WHAT YOU WILL DO: Copy every line from the records that holds the word "Isom".

EXERCISE MATERIALS:
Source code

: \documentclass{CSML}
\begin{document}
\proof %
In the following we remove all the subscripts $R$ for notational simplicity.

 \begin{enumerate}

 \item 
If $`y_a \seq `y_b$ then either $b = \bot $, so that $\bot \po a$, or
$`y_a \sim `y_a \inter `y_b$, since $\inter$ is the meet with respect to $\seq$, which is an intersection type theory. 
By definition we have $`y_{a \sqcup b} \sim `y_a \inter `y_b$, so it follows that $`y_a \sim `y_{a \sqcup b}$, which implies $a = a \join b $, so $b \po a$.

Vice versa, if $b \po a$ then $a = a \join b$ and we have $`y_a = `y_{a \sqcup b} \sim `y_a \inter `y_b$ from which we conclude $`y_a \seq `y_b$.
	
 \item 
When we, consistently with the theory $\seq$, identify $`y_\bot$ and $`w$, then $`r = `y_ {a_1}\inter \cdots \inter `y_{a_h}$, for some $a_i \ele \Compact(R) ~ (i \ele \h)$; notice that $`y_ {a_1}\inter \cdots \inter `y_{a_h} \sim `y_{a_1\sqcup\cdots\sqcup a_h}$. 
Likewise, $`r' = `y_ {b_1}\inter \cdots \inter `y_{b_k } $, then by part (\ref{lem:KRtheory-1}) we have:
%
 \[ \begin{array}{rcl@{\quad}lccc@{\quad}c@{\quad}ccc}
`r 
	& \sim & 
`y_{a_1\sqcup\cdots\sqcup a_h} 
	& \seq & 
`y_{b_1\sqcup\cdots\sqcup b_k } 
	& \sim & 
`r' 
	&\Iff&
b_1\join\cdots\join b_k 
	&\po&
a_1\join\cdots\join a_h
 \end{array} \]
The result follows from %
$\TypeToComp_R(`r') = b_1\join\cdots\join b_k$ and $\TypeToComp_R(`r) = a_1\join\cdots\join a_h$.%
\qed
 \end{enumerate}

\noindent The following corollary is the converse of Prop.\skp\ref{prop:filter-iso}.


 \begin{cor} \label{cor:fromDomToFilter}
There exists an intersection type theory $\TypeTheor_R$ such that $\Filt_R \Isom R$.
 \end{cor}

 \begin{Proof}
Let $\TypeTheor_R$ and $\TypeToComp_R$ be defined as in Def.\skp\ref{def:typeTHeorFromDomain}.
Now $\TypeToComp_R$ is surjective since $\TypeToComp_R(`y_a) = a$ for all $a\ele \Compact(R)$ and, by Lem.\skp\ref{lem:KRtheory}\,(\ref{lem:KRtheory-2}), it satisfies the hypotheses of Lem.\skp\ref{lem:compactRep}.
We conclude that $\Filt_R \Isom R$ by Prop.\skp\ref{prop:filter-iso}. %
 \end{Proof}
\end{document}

...

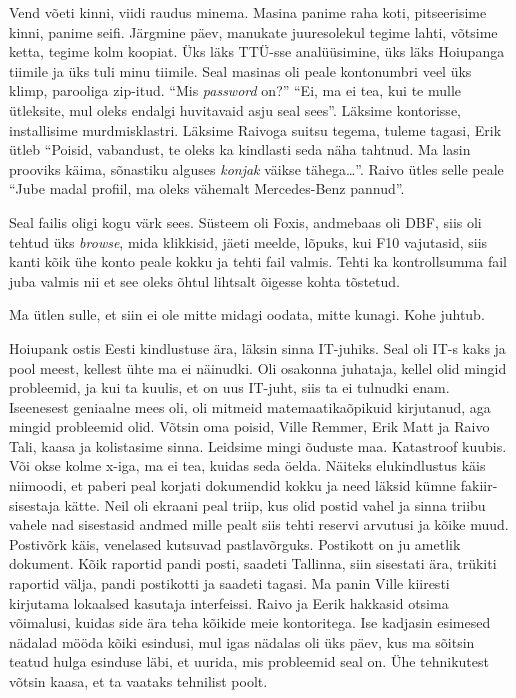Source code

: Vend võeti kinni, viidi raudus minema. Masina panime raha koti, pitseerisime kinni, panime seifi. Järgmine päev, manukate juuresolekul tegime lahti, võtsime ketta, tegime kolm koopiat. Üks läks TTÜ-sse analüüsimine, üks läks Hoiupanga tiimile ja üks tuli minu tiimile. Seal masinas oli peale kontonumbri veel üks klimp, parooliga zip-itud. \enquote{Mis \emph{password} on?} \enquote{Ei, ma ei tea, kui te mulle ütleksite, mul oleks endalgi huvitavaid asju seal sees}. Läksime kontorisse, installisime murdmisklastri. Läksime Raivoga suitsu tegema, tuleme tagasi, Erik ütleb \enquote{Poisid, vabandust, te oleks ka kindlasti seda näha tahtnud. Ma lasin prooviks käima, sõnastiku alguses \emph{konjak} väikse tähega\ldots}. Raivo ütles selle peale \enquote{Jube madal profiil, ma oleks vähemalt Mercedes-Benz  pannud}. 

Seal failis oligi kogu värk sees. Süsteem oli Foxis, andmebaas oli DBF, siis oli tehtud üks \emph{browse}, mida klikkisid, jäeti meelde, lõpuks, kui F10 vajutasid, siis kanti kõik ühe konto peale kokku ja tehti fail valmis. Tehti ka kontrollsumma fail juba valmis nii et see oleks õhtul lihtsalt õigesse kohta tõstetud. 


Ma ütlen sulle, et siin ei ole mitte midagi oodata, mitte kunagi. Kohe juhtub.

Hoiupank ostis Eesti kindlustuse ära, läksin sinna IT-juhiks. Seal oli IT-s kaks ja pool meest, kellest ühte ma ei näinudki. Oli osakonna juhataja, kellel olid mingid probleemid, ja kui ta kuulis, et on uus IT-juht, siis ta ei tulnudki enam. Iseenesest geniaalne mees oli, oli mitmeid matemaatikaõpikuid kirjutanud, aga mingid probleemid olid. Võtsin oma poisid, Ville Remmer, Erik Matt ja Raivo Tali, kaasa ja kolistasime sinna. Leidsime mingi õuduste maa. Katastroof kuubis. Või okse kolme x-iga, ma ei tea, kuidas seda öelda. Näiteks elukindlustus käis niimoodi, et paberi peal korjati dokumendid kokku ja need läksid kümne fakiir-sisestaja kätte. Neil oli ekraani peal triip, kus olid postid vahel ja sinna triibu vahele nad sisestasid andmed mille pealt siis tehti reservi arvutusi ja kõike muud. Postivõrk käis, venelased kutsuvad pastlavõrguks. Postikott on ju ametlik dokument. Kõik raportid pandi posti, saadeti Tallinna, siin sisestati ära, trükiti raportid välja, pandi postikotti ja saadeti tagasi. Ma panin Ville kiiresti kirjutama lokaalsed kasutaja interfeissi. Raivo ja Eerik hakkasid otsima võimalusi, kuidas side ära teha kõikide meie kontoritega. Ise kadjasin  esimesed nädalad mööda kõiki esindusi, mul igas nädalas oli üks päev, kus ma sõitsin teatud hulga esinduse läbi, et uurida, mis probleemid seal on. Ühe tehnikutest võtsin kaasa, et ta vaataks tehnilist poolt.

...

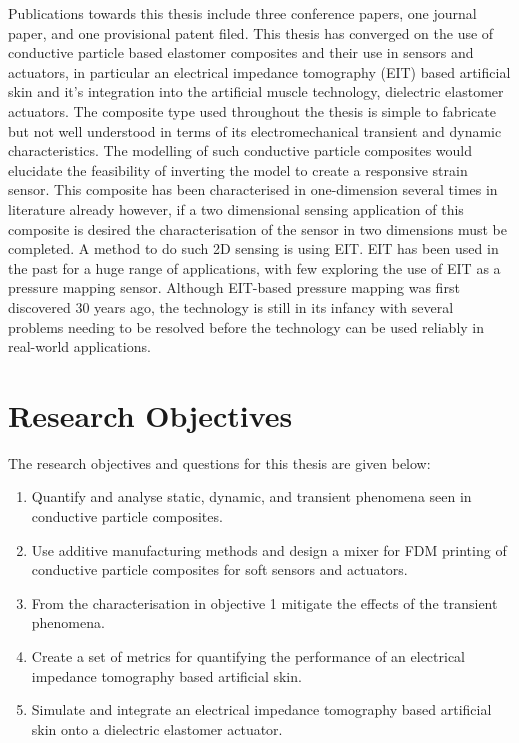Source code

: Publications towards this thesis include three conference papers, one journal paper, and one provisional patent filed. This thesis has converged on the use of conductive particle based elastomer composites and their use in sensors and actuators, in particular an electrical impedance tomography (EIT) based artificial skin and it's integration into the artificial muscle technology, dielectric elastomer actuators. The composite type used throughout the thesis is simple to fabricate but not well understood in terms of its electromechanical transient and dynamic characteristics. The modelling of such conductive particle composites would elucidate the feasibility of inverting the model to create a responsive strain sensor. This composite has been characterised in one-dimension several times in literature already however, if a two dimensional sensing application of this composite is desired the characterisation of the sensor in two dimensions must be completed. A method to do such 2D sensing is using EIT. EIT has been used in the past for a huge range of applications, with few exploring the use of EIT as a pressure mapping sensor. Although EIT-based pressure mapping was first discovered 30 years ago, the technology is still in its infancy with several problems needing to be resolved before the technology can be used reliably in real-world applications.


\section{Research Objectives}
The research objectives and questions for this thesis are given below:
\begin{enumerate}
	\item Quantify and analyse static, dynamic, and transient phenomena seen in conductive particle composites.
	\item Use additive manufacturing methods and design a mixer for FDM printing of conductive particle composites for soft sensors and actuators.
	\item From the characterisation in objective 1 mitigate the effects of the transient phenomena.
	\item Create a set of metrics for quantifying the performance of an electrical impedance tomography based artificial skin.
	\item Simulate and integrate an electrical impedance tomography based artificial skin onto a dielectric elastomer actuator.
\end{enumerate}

FINISHED TASK:
There exists an intersection type theory $\TypeTheor_R$ such that $\Filt_R \Isom R$.
We conclude that $\Filt_R \Isom R$ by Prop.\skp\ref{prop:filter-iso}. %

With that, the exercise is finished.